Campbell first appealed against seizure of his property at Zimbabwe’s Supreme Court last March but resorted to the Tribunal after what his lawyers said was “unreasonable delay” by the country’s highest court in dealing with his case.

The Namibia-based Tribunal is expected to deliver its final ruling on the matter this month.

Justice for Agriculture (JAG), a pressure group for white farmers, said a joint application by dispossessed farmers would help bring to finality all land disputes between farmers and Mugabe’s government.

“We are looking at different ways in which we can have these cases brought to finality and one of them is to mount a joint application,” said JAG leader, John Worswick.

“We want to see how the recent ruling by the SADC Tribunal in favour of Michael Campbell can be spread to other farmers,” he added.

The Commercial Farmers Union (CFU), the main representative body for white Zimbabwean farmers, said its members met in Harare last week to look at the possibility of mounting a joint application to the Supreme Court which could also be taken up to the regional Tribunal.

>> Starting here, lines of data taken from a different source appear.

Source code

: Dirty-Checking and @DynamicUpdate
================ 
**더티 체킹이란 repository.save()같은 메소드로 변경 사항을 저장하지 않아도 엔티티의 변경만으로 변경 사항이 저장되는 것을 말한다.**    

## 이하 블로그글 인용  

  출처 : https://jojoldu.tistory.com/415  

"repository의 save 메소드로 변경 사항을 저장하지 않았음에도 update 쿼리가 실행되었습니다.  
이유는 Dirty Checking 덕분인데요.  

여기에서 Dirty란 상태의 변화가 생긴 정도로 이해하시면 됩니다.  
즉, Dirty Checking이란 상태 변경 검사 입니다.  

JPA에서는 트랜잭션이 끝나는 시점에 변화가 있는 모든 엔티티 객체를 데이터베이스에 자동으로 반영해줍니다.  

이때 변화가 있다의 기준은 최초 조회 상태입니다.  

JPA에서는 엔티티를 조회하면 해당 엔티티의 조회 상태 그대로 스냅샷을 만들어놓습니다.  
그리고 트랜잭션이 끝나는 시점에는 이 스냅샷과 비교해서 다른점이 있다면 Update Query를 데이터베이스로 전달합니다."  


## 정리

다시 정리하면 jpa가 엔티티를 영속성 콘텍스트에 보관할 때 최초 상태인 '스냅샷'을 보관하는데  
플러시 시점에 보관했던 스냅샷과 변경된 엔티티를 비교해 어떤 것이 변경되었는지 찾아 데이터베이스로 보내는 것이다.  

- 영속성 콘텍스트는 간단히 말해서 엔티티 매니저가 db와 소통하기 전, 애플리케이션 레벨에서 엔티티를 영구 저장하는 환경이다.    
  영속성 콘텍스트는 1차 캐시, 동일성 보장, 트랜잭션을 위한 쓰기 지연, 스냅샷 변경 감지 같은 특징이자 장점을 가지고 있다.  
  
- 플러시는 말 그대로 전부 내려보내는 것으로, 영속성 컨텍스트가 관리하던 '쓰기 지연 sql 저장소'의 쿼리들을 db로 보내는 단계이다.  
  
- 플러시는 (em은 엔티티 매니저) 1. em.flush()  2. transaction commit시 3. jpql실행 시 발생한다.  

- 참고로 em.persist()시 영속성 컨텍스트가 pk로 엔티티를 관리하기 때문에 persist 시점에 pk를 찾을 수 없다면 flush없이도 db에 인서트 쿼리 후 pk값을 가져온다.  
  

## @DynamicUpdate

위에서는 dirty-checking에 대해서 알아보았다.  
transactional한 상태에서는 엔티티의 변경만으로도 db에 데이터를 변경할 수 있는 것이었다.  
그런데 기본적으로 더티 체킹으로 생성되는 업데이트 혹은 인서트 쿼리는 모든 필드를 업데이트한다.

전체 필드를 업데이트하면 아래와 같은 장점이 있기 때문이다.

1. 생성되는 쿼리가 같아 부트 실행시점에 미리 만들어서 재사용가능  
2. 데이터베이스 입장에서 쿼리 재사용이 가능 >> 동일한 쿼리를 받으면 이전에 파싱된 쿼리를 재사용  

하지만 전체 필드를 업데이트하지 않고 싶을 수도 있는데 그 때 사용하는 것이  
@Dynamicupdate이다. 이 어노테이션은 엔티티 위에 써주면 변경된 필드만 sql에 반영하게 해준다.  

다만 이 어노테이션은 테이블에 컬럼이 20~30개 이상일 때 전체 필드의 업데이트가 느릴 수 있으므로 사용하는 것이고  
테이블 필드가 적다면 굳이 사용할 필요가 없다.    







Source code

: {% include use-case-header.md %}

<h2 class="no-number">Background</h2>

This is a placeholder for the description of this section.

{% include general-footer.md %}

"We met as a think-tank and we are putting before our members these suggestions so that they can consider if they want to take that route,” CFU president Trevor Gifford.

Mugabe’s controversial farm seizures have resulted in the majority of the about 4 000 white farmers being forcibly ejected from their properties without being paid compensation for the land, which the government has refused to pay for saying it was stolen from blacks in the first place.

The government has compensated some farmers for developments on the land such as dams and farm buildings and say it is committed to compensating all farmers for such improvements.

Land redistribution, that Mugabe says was necessary to correct a colonial land ownership system that reserved the best land for whites and banished blacks to poor soils, is blamed for plunging Zimbabwe into food shortages after Harare failed to support black villagers resettled on former white farms with inputs to maintain production.

In his application before the Tribunal, Campbell wants the regional body to find Harare in breach of its obligations as a member of SADC after it signed into law Constitution of Amendment No. 17 two years ago.

The constitutional amendment allows the Harare government to seize farmland without compensation and bars courts from hearing appeals from dispossessed white farmers.

The white farmer also said in papers filed with the regional body that Mugabe’s land reforms were racist and illegal under the SADC treaty adding that Article 6 of the SADC treaty bars member states from discriminating against any person on the grounds of gender, religion, race, ethnic origin and culture.

Zimbabwe is a signatory to the SADC treaty.